* **WHAT YOU HAVE TO DO**
Print, from the listing below, the lines starting at the line containing "Insensible et léger, charmant..." and ending at the line containing "#### Using TF", exactly as they stand, and print nothing else.

* **TASK INPUT**
= = = =

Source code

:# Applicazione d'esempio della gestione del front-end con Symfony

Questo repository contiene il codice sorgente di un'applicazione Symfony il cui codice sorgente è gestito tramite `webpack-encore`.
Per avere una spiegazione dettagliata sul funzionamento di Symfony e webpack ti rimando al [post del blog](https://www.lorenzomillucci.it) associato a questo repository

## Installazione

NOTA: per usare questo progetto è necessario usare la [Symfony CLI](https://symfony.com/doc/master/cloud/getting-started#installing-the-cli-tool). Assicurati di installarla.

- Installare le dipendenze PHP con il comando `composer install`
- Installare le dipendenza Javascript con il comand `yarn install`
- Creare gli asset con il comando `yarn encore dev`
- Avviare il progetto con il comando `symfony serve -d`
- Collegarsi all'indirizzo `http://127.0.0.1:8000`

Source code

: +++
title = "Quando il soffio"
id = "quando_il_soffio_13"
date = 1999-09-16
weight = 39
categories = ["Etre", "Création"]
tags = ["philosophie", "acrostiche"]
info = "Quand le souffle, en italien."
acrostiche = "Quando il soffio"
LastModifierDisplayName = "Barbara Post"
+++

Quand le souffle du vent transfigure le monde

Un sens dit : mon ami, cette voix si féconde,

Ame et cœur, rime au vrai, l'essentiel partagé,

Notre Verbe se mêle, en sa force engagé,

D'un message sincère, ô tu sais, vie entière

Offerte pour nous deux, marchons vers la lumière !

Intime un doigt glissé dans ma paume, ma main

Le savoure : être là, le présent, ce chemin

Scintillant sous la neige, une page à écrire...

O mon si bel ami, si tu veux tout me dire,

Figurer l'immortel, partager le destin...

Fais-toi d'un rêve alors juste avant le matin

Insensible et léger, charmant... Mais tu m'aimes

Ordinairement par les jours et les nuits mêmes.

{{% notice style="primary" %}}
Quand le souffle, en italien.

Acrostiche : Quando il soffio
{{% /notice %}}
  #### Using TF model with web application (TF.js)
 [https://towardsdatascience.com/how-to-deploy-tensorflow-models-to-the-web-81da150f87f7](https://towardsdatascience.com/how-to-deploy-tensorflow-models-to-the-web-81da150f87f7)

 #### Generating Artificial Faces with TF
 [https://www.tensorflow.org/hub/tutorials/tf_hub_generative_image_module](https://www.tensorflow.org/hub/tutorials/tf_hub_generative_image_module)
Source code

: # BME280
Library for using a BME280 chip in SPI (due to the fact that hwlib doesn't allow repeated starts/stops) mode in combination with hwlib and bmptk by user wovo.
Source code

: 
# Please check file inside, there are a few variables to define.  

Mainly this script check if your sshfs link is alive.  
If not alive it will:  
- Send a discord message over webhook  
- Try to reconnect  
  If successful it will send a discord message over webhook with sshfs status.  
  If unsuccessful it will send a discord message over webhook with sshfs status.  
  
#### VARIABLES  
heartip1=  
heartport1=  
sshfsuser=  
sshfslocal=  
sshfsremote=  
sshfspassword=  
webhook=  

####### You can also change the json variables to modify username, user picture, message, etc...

= = = =

* **COMPLETED TASK**
Insensible et léger, charmant... Mais tu m'aimes

Ordinairement par les jours et les nuits mêmes.

{{% notice style="primary" %}}
Quand le souffle, en italien.

Acrostiche : Quando il soffio
{{% /notice %}}
  #### Using TF model with web application (TF.js)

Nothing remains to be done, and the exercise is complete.